Nothing in the listing below should change; retype it as is.

**ENTRIES SUPPLIED**.
····················
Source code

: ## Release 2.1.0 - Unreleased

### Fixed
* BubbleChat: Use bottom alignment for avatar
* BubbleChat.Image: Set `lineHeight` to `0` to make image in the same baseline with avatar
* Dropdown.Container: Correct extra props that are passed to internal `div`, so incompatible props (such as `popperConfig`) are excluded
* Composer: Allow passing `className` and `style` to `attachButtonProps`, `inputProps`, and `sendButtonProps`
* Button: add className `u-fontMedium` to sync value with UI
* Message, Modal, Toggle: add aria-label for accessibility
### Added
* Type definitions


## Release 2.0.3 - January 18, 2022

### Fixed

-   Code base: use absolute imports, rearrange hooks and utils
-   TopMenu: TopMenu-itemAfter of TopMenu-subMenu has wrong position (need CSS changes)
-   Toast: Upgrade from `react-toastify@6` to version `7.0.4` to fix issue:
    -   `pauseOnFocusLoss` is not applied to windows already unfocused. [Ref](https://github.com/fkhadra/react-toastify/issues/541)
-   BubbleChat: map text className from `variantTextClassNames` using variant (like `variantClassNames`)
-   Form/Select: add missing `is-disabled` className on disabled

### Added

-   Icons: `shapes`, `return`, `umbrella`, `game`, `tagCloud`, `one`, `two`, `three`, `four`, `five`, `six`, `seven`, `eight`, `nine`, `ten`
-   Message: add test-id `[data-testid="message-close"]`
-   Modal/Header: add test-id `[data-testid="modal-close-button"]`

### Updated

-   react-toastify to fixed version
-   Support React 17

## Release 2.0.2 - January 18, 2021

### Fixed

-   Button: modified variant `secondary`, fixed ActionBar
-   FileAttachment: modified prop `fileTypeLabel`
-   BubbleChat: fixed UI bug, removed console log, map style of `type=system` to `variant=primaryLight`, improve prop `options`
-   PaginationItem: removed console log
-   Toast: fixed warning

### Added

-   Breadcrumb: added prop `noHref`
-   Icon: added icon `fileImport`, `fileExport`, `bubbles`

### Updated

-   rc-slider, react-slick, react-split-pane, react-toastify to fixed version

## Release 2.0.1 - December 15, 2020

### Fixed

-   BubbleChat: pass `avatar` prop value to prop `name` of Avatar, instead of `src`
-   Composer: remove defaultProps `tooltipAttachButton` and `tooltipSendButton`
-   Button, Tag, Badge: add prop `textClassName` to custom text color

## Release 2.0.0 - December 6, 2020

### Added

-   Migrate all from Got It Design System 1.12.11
····················
**ANSWER SECTION**.
Source code

: ## Release 2.1.0 - Unreleased

### Fixed
* BubbleChat: Use bottom alignment for avatar
* BubbleChat.Image: Set `lineHeight` to `0` to make image in the same baseline with avatar
* Dropdown.Container: Correct extra props that are passed to internal `div`, so incompatible props (such as `popperConfig`) are excluded
* Composer: Allow passing `className` and `style` to `attachButtonProps`, `inputProps`, and `sendButtonProps`
* Button: add className `u-fontMedium` to sync value with UI
* Message, Modal, Toggle: add aria-label for accessibility
### Added
* Type definitions


## Release 2.0.3 - January 18, 2022

### Fixed

-   Code base: use absolute imports, rearrange hooks and utils
-   TopMenu: TopMenu-itemAfter of TopMenu-subMenu has wrong position (need CSS changes)
-   Toast: Upgrade from `react-toastify@6` to version `7.0.4` to fix issue:
    -   `pauseOnFocusLoss` is not applied to windows already unfocused. [Ref](https://github.com/fkhadra/react-toastify/issues/541)
-   BubbleChat: map text className from `variantTextClassNames` using variant (like `variantClassNames`)
-   Form/Select: add missing `is-disabled` className on disabled

### Added

-   Icons: `shapes`, `return`, `umbrella`, `game`, `tagCloud`, `one`, `two`, `three`, `four`, `five`, `six`, `seven`, `eight`, `nine`, `ten`
-   Message: add test-id `[data-testid="message-close"]`
-   Modal/Header: add test-id `[data-testid="modal-close-button"]`

### Updated

-   react-toastify to fixed version
-   Support React 17

## Release 2.0.2 - January 18, 2021

### Fixed

-   Button: modified variant `secondary`, fixed ActionBar
-   FileAttachment: modified prop `fileTypeLabel`
-   BubbleChat: fixed UI bug, removed console log, map style of `type=system` to `variant=primaryLight`, improve prop `options`
-   PaginationItem: removed console log
-   Toast: fixed warning

### Added

-   Breadcrumb: added prop `noHref`
-   Icon: added icon `fileImport`, `fileExport`, `bubbles`

### Updated

-   rc-slider, react-slick, react-split-pane, react-toastify to fixed version

## Release 2.0.1 - December 15, 2020

### Fixed

-   BubbleChat: pass `avatar` prop value to prop `name` of Avatar, instead of `src`
-   Composer: remove defaultProps `tooltipAttachButton` and `tooltipSendButton`
-   Button, Tag, Badge: add prop `textClassName` to custom text color

## Release 2.0.0 - December 6, 2020

### Added

-   Migrate all from Got It Design System 1.12.11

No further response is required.